Don’t let the name fool you. When Rachel’s (the former Pork Chop and Co.) went all in on its bagel and burrito alter ego, it kept a duo of biscuit sandwiches on the menu. One’s a classic bacon-egg-cheddar combo, the other gets fancied up with ham, spicy honey, and sumac onions. Both reflect this kitchen’s mad baking skills, and its restaurant roots. Even a plain biscuit—with honey, jam, or butter—can rival those elaborate bagels and burritos.

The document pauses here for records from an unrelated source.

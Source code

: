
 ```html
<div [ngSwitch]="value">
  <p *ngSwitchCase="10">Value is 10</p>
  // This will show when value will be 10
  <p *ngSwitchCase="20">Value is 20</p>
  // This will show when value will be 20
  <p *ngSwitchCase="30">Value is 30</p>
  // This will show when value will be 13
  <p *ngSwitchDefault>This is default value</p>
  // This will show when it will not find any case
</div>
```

Rachel's puts square eggs in a round biscuit.

Honest Biscuits

Pike Place Market

You’ll not find a biscuit shop in town with a more impressive waterfront view. But its bay-facing perch in Pike Place Market’s newest wing is hardly the main attraction at Honest Biscuits. Craggy, fluffy, square-shaped biscuits come in more than a half-dozen sandwich iterations. If you build your own, it’s never a bad idea to start with the MacGregor, the house biscuit studded with flavors from Market neighbors, like Bavarian Meats bacon, Beecher’s Flagship cheese, and caramelized onion. The menu includes a solid gluten-free biscuit and some exceptionally good gluten-free (and vegan) gravy to pour on top.

Biscuit and Bean

Ballard, Lake Stevens

Everything about this converted house in Ballard is understated—the name, the muted color scheme, even the biscuits themselves, modest rounds just larger than an english muffin. But the interplay of tender interior and crisp crust is ripped straight from your biscuit dreams. The quartet of sandwiches is impeccable, but one of the supreme pleasures of Biscuit and Bean consists of ordering a biscuit with one of the house spreads, like maple butter or tomato jam. These meals aren’t gut busters, but a biscuit you can enjoy on the regular. Maybe that’s why this place has expanded to include a Lake Stevens location and another one due in Los Angeles.